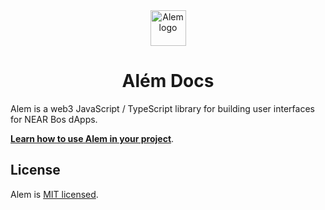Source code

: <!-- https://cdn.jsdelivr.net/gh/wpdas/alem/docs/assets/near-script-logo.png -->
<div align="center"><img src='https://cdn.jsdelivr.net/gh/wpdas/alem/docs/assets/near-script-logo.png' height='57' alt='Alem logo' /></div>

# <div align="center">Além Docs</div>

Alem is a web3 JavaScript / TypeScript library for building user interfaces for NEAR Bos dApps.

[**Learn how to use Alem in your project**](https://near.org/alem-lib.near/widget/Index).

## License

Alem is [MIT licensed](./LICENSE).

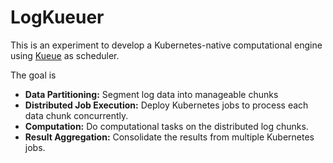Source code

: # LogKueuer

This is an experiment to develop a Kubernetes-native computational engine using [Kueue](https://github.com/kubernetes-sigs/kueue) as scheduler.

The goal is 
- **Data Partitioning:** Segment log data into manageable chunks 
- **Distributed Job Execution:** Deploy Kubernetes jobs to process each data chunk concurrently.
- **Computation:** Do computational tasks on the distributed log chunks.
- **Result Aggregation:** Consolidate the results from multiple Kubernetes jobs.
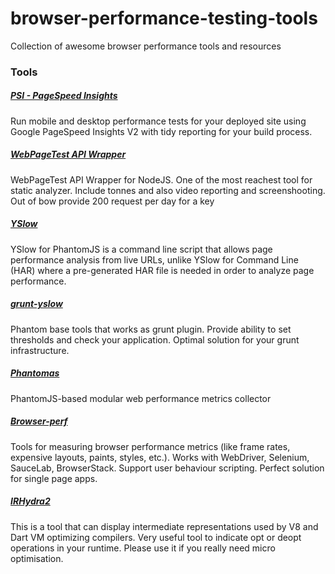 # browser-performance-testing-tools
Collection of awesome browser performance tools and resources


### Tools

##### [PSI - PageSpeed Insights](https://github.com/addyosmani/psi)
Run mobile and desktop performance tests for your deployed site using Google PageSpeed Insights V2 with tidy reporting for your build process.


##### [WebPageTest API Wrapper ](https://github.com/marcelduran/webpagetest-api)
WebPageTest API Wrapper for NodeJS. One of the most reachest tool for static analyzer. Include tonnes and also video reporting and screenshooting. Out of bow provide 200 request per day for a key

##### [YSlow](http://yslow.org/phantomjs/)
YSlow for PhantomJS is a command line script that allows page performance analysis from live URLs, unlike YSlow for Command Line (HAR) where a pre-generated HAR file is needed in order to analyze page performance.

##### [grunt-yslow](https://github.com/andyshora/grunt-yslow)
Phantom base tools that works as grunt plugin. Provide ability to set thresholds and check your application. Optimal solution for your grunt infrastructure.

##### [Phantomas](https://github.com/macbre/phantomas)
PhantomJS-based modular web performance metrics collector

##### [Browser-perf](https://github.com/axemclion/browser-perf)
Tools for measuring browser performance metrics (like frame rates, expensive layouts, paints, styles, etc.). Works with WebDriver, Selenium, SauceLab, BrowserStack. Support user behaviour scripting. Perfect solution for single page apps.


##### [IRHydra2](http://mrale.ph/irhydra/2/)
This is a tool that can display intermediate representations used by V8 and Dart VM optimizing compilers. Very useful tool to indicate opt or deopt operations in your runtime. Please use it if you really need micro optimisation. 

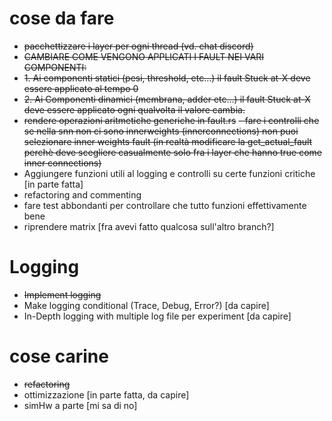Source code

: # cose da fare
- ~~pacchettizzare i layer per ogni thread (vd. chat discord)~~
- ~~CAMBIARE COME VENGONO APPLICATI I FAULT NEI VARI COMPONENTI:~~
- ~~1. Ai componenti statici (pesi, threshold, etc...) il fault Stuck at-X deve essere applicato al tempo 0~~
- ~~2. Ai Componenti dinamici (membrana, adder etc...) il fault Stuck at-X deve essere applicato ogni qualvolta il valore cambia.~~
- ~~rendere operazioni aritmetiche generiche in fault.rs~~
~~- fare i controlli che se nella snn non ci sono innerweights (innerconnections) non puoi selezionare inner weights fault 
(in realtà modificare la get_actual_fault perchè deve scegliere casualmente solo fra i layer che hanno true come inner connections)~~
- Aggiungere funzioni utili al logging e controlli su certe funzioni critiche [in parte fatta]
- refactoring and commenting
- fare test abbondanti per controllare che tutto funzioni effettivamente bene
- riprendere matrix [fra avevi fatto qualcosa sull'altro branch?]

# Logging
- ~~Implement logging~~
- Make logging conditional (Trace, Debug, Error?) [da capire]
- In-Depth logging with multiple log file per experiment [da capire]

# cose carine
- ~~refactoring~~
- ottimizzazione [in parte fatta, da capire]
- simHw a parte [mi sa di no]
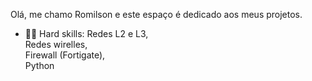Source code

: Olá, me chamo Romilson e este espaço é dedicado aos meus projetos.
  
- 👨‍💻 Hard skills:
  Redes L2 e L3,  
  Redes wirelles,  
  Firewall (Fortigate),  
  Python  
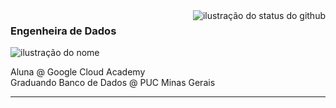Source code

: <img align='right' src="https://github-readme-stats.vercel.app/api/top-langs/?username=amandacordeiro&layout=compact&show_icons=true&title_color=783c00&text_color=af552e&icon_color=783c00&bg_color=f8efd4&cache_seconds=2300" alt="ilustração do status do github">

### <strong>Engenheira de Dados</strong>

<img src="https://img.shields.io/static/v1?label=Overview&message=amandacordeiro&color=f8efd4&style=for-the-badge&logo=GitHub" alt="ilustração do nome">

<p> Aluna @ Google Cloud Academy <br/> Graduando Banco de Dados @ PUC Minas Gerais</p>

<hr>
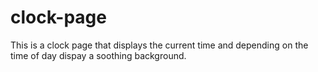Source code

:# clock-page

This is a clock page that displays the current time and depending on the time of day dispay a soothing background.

== WHAT YOU WILL DO ==
Restate all of the material above word for word, excluding the pictures.

== SOLUTION FOR THIS TASK ==
Source code

: <!-- https://cdn.jsdelivr.net/gh/wpdas/alem/docs/assets/near-script-logo.png -->
<div align="center"><img src='https://cdn.jsdelivr.net/gh/wpdas/alem/docs/assets/near-script-logo.png' height='57' alt='Alem logo' /></div>

# <div align="center">Além Docs</div>

Alem is a web3 JavaScript / TypeScript library for building user interfaces for NEAR Bos dApps.

[**Learn how to use Alem in your project**](https://near.org/alem-lib.near/widget/Index).

## License

Alem is [MIT licensed](./LICENSE).

Source code

: # LogKueuer

This is an experiment to develop a Kubernetes-native computational engine using [Kueue](https://github.com/kubernetes-sigs/kueue) as scheduler.

The goal is 
- **Data Partitioning:** Segment log data into manageable chunks 
- **Distributed Job Execution:** Deploy Kubernetes jobs to process each data chunk concurrently.
- **Computation:** Do computational tasks on the distributed log chunks.
- **Result Aggregation:** Consolidate the results from multiple Kubernetes jobs.
 # browser-performance-testing-tools
Collection of awesome browser performance tools and resources


### Tools

##### [PSI - PageSpeed Insights](https://github.com/addyosmani/psi)
Run mobile and desktop performance tests for your deployed site using Google PageSpeed Insights V2 with tidy reporting for your build process.


##### [WebPageTest API Wrapper ](https://github.com/marcelduran/webpagetest-api)
WebPageTest API Wrapper for NodeJS. One of the most reachest tool for static analyzer. Include tonnes and also video reporting and screenshooting. Out of bow provide 200 request per day for a key

##### [YSlow](http://yslow.org/phantomjs/)
YSlow for PhantomJS is a command line script that allows page performance analysis from live URLs, unlike YSlow for Command Line (HAR) where a pre-generated HAR file is needed in order to analyze page performance.

##### [grunt-yslow](https://github.com/andyshora/grunt-yslow)
Phantom base tools that works as grunt plugin. Provide ability to set thresholds and check your application. Optimal solution for your grunt infrastructure.

##### [Phantomas](https://github.com/macbre/phantomas)
PhantomJS-based modular web performance metrics collector

##### [Browser-perf](https://github.com/axemclion/browser-perf)
Tools for measuring browser performance metrics (like frame rates, expensive layouts, paints, styles, etc.). Works with WebDriver, Selenium, SauceLab, BrowserStack. Support user behaviour scripting. Perfect solution for single page apps.


##### [IRHydra2](http://mrale.ph/irhydra/2/)
This is a tool that can display intermediate representations used by V8 and Dart VM optimizing compilers. Very useful tool to indicate opt or deopt operations in your runtime. Please use it if you really need micro optimisation. 

Source code

: # cose da fare
- ~~pacchettizzare i layer per ogni thread (vd. chat discord)~~
- ~~CAMBIARE COME VENGONO APPLICATI I FAULT NEI VARI COMPONENTI:~~
- ~~1. Ai componenti statici (pesi, threshold, etc...) il fault Stuck at-X deve essere applicato al tempo 0~~
- ~~2. Ai Componenti dinamici (membrana, adder etc...) il fault Stuck at-X deve essere applicato ogni qualvolta il valore cambia.~~
- ~~rendere operazioni aritmetiche generiche in fault.rs~~
~~- fare i controlli che se nella snn non ci sono innerweights (innerconnections) non puoi selezionare inner weights fault 
(in realtà modificare la get_actual_fault perchè deve scegliere casualmente solo fra i layer che hanno true come inner connections)~~
- Aggiungere funzioni utili al logging e controlli su certe funzioni critiche [in parte fatta]
- refactoring and commenting
- fare test abbondanti per controllare che tutto funzioni effettivamente bene
- riprendere matrix [fra avevi fatto qualcosa sull'altro branch?]

# Logging
- ~~Implement logging~~
- Make logging conditional (Trace, Debug, Error?) [da capire]
- In-Depth logging with multiple log file per experiment [da capire]

# cose carine
- ~~refactoring~~
- ottimizzazione [in parte fatta, da capire]
- simHw a parte [mi sa di no]
Source code

: Olá, me chamo Romilson e este espaço é dedicado aos meus projetos.
  
- 👨‍💻 Hard skills:
  Redes L2 e L3,  
  Redes wirelles,  
  Firewall (Fortigate),  
  Python  
Source code

: <img align='right' src="https://github-readme-stats.vercel.app/api/top-langs/?username=amandacordeiro&layout=compact&show_icons=true&title_color=783c00&text_color=af552e&icon_color=783c00&bg_color=f8efd4&cache_seconds=2300" alt="ilustração do status do github">

### <strong>Engenheira de Dados</strong>

<img src="https://img.shields.io/static/v1?label=Overview&message=amandacordeiro&color=f8efd4&style=for-the-badge&logo=GitHub" alt="ilustração do nome">

<p> Aluna @ Google Cloud Academy <br/> Graduando Banco de Dados @ PUC Minas Gerais</p>

<hr>
Source code

:# clock-page

This is a clock page that displays the current time and depending on the time of day dispay a soothing background.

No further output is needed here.